:: Exercise instructions ::
Provide an exact copy of the lines from the beginning of the records through the line that includes "As mentioned before, Santa", and of no others.

:: Input material ::

————————

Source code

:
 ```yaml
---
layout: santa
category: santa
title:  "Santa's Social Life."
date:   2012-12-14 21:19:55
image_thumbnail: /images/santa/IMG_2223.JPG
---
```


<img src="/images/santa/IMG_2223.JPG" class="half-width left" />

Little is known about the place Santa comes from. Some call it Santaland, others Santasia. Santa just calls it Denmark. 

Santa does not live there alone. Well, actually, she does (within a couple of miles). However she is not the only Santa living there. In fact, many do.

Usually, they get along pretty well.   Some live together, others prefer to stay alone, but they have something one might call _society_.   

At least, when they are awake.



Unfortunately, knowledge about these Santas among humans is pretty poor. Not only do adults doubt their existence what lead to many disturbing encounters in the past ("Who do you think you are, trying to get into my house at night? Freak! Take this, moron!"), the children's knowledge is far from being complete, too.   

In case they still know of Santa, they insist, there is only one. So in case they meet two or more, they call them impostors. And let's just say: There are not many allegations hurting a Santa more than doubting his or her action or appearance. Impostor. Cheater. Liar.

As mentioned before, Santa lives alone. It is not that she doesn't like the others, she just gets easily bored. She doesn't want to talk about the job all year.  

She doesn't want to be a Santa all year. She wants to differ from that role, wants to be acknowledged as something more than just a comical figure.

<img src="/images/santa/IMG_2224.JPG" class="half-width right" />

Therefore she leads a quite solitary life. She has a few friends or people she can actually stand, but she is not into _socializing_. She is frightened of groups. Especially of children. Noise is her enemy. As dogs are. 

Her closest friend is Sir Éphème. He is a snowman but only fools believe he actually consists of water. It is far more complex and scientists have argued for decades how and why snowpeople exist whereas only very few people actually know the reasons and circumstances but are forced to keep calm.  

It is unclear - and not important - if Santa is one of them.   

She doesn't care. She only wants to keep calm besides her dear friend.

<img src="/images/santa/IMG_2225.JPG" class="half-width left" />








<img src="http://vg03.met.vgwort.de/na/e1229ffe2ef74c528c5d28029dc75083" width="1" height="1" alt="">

————————

:: Answer to the exercise ::
Source code

:
 ```yaml
---
layout: santa
category: santa
title:  "Santa's Social Life."
date:   2012-12-14 21:19:55
image_thumbnail: /images/santa/IMG_2223.JPG
---
```


<img src="/images/santa/IMG_2223.JPG" class="half-width left" />

Little is known about the place Santa comes from. Some call it Santaland, others Santasia. Santa just calls it Denmark. 

Santa does not live there alone. Well, actually, she does (within a couple of miles). However she is not the only Santa living there. In fact, many do.

Usually, they get along pretty well.   Some live together, others prefer to stay alone, but they have something one might call _society_.   

At least, when they are awake.



Unfortunately, knowledge about these Santas among humans is pretty poor. Not only do adults doubt their existence what lead to many disturbing encounters in the past ("Who do you think you are, trying to get into my house at night? Freak! Take this, moron!"), the children's knowledge is far from being complete, too.   

In case they still know of Santa, they insist, there is only one. So in case they meet two or more, they call them impostors. And let's just say: There are not many allegations hurting a Santa more than doubting his or her action or appearance. Impostor. Cheater. Liar.

As mentioned before, Santa lives alone. It is not that she doesn't like the others, she just gets easily bored. She doesn't want to talk about the job all year.  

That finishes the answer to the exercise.